Jesus made it plain that to be a disciple of His entails putting our lives on the line for those who lack power and voice (Luke 10:25-37).  Christ began His ministry by declaring His commitment to those who exist on the margins of society (Luke 4:16-19), and He consistently identified with suffering humanity (Matt. 25:31-45).  Throughout His earthly pilgrimage, Jesus stood  in solidarity with the oppressed.  We must not only admire but live as Jesus lived if we are going to be true to our Lord’s call.
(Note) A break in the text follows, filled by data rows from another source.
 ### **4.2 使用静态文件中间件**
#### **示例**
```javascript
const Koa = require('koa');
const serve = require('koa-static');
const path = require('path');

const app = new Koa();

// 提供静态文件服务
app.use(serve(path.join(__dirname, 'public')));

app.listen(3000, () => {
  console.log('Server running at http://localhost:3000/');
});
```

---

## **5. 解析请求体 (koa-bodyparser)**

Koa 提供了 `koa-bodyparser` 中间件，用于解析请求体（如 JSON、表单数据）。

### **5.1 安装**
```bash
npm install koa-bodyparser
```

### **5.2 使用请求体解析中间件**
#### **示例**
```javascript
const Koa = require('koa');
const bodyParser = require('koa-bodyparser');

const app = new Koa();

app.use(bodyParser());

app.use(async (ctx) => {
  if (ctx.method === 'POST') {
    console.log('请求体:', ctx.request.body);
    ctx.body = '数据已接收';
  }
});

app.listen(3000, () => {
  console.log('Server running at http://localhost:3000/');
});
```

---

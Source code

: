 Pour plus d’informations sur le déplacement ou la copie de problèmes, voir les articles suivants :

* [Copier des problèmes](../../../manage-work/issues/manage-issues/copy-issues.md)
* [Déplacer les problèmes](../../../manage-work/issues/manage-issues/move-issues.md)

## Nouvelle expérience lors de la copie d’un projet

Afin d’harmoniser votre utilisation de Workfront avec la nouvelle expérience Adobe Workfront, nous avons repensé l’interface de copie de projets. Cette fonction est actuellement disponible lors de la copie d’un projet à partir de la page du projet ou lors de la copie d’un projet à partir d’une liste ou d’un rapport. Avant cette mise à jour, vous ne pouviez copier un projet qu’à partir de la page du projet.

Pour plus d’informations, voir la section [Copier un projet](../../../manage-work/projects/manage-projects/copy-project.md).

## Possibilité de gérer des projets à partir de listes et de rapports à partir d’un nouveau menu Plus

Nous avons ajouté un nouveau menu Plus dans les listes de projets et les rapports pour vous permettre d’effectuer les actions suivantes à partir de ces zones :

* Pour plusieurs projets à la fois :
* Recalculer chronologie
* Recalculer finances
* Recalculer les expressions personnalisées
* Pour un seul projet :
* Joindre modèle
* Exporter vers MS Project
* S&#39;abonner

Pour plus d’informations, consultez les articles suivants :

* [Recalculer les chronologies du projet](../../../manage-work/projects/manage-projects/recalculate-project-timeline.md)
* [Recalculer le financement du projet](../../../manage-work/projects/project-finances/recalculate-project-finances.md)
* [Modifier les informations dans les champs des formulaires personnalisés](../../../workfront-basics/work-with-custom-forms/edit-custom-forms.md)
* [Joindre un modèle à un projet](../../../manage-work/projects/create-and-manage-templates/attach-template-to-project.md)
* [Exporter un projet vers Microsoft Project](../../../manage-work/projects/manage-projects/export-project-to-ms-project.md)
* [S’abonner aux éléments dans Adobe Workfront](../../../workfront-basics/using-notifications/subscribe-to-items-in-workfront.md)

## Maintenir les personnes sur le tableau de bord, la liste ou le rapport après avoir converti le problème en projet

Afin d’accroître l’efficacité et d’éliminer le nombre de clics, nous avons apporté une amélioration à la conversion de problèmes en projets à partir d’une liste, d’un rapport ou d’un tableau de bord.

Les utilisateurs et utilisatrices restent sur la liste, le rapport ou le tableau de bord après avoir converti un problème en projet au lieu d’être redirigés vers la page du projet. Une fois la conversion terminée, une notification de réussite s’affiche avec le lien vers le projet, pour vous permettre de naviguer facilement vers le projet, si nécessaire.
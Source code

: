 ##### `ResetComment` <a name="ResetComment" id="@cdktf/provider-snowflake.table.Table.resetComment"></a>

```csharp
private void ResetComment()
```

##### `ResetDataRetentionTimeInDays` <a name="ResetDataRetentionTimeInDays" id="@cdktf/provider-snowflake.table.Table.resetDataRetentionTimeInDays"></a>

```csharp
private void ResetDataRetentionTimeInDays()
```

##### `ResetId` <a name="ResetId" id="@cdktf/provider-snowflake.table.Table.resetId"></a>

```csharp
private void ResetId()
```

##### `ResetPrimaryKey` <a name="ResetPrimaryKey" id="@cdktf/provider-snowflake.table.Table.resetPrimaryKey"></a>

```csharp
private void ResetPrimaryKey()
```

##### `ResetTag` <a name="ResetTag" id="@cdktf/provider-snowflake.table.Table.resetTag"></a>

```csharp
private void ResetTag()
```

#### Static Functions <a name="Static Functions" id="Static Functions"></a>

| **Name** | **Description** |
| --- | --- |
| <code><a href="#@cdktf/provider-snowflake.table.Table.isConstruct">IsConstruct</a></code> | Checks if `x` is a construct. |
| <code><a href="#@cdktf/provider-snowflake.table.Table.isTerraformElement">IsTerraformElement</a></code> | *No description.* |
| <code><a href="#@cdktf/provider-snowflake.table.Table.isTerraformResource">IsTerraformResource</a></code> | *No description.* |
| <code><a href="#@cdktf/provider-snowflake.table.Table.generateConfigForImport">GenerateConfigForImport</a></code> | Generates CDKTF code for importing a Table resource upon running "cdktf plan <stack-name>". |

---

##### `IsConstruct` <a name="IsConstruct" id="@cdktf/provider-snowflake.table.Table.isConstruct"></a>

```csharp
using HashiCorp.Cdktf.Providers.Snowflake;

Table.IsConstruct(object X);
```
The coronavirus affects the respiratory system.  At some point those victimized by the virus experience shortness of breath and may exclaim or mutter like George Floyd, “I can’t breathe.”  The words are a chilling reminder that we have work to do and a long way to go.

Clifford Jones








  1. Stan Culp says:


    For the most part, your letter was a blessing. Informative and clearly direct. All of us needs to be a disciple for justice whenever possible alway exibiting the character of Christ. However, be careful with things you print. Due to the increase of what Medicare will pay for a COVID-19 death vs any other death, is a compelling reason to be classify a COVID-19 death. A strong tactic of left wing politics is over kill. When you say government, please don’t lump all in one basket. Some state governments have done an excellent job containing this virus while others have not. That’s like saying all white policemen hate blacks. And finally you write “We must demolish every wall that divides…” That is exactly what will be said when Revelation 13 is enforced. The separation of church and state wall should never be demolished. Please double check your thoughts before submitting to the public. Blessings!!

  2. Hector Abarca says:

    WOW….. that is the best possible way to write what I as Latino felt reading the words that came from you dear PRESIDENT OF LAKE RIGION CONFERENCE. as seventh-day Adventists non of what is happening should take us by surprise. As a (latino) day in and day out we are discriminated just as you all dear brothers and sisters of the black community, however I find wrongly done by the sda president of L.R to write such a letter. “WE HAVE WORK TO DO AND A LONG WAY TO GO” would have resumed what a lot of us is going thru living in the neighborhoods where this hole mess is going on. Your words brother Clifford Jones awakens discomfort, sadness and i dare to say even anger as huma being we still are. As seventh-day Adventists we are, we have to understand that ou words may project a bit more than we mean.
    Please accept my apology if in any way I may sound disrespectful.

  3. Rene Rentie says:

    Yes it’s about time the Church spoke out for we also have Racism in the Church

  4. Lisa W M. says:

    I have read this with great sadness. I do believe we need to be like Jesus. Please do not equate how Jesus died upon the cross as similar to how George Floyd died. Jesus did not at any time plead for His life on the cross. Jesus was totally without sin. Regardless of what crime George Floyd committed, he did not deserve to be arrested and murdered in that way.
    Racism and injustice in any form is unacceptable as we are all children of God. Imagine one day in heaven we will all live together no matter what we look like. If we cannot get along here, then heaven will be hell. We are exhorted by Jesus to turn the other cheek and in John 13:34-35 Jesus gives us the command to love one another as He loves us. Your love for one another will prove to the world that you are my disciples. In 1 Corinthians 13:4-7 describes what love is. This time that we are living in and how we proceed will show to others and the world that we are children of the living God. We are called to be different as we are not to be of this world. The whole world is hurting and in need of a Savior and isn’t it wonderful that we can connect people to who Jesus is. May God bless you and give you wisdom.